David Young, journaliste irlandais
La radicalisation de la jeunesse continue sans répit dans les centres urbains à travers l’Irlande. Néanmoins cette tendance à peu à voir avec les idéaux politiques ou religieux. Elle est plutôt motivée par la croissance d’une culture de gang et sous-tendue par le dénuement social. La raison précise de cette transformation sociétale qui incite les individus à faire des choix de vie si radicaux recouvre un large spectre d’interprétations.
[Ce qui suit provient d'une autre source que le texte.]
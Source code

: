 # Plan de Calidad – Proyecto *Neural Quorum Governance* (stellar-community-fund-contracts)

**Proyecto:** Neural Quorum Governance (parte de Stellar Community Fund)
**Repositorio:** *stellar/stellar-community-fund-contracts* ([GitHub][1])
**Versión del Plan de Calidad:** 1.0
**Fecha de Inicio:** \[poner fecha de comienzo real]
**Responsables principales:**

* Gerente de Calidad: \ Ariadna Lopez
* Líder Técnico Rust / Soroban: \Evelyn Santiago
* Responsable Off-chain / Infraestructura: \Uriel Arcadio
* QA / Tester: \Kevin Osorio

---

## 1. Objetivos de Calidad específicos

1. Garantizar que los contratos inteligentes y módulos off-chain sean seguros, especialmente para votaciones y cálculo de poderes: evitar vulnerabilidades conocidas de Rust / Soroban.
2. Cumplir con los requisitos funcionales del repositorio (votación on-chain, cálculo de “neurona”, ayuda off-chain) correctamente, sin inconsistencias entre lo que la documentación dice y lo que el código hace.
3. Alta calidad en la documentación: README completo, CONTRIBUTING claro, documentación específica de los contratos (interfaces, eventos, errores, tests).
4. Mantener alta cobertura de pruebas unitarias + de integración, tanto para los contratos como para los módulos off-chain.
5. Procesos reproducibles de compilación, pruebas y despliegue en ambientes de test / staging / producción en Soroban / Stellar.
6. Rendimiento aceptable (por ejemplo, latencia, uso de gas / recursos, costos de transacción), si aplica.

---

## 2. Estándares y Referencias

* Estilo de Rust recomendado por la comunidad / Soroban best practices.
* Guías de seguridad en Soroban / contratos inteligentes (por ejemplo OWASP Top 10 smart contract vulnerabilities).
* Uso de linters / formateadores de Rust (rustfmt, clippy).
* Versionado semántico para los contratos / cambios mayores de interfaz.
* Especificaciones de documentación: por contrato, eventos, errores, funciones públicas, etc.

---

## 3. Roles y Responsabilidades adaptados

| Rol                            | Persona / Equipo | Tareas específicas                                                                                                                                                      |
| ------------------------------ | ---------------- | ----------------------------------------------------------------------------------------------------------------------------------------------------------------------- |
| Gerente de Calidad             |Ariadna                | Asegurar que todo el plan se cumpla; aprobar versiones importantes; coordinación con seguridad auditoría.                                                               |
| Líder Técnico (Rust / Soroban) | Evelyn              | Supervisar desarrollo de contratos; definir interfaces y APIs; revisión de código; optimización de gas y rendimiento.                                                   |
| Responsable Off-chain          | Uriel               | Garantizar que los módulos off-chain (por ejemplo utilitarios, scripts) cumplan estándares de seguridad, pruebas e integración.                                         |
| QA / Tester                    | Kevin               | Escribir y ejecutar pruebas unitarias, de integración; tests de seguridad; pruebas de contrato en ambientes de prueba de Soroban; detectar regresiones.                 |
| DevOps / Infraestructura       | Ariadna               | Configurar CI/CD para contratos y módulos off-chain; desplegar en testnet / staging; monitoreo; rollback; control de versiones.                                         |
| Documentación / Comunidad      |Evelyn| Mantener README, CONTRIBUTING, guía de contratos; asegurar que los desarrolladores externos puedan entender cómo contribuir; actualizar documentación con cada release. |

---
Récemment, des chercheurs du University College London (UCL), (qui font partie d’une équipe internationale) sont parvenus à apporter un nouvel éclairage sur le phénomène de la radicalisation grâce aux techniques d’euroimagerie, tant pour cartographier la réponse du cerveau des jeunes musulmans radicalisés à Barcelone que pour observer la manière dont il réagissent au fait d’être socialement marginalisés. Ils ont notamment découvert que : « les comportements des adeptes extrémistes semblent s’intensifier après l’exclusion sociale. », par ailleurs : « la radicalisation fait suite à un sens d’isolement par rapport à la société.»[1]
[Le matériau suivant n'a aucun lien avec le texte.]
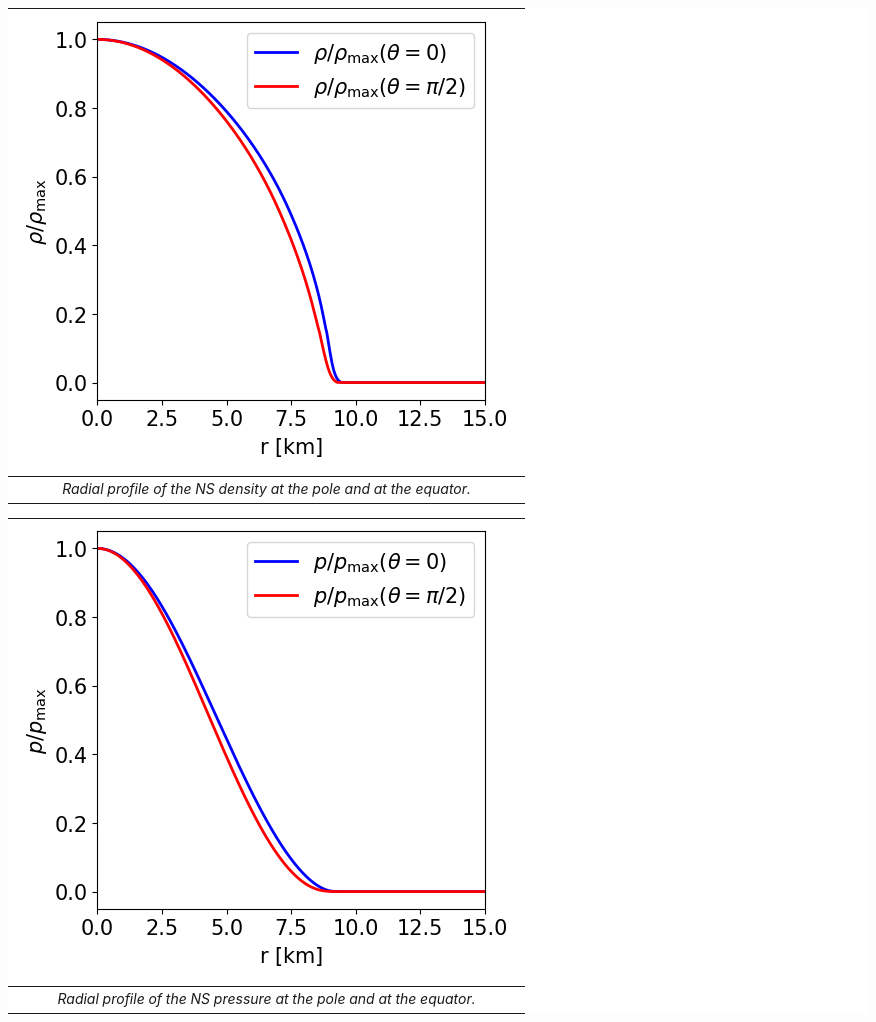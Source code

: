 | ![alt-text-1](./images/stt/apr/rho_b-6_toro.png) |
|:--:|
| *Radial profile of the NS density at the pole and at the equator.* |

| ![alt-text-1](./images/stt/apr/p_b-6_toro.png) |
|:--:|
| *Radial profile of the NS pressure at the pole and at the equator.* |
Même si « le concept de radicalisation ne repose nullement sur des bases aussi bien solides que claires tels qu’il est généralement admis par plusieurs », ce terme renvoie généralement au processus d’adoption d’un système de croyances extrémistes et au développement d’une volonté d’utiliser, soutenir ou favoriser la violence comme moyen d’opérer un changement social. [2] Il reste encore beaucoup à dire sur ce dernier concept que la définition pratique de « la socialisation avec l’extrémisme qui se manifeste au moyen de la terreur. », ou le djihadisme et la recherche menée par l’UCL offre une nouvelle plate-forme à partir de laquelle observer la radicalisation au sein d’une couche sociale qui ne fait pas nécessairement l’objet du militantisme et de conflits religieux tel que celle des quartiers défavorisés de Limerick.
D’après le Dr Robert F. Hesketh, enseignant de justice pénale à l’Université John Moores de Liverpool : « le mot ‘radicalisation’ a été détourné par la lutte contre le terrorisme et est devenu synonyme d’‘extrémisme’. Mais la radicalisation survient dans nos villes de manière quotidienne lorsqu’enfants et adolescents rejoignent les effectifs des gangs de rue. » [3]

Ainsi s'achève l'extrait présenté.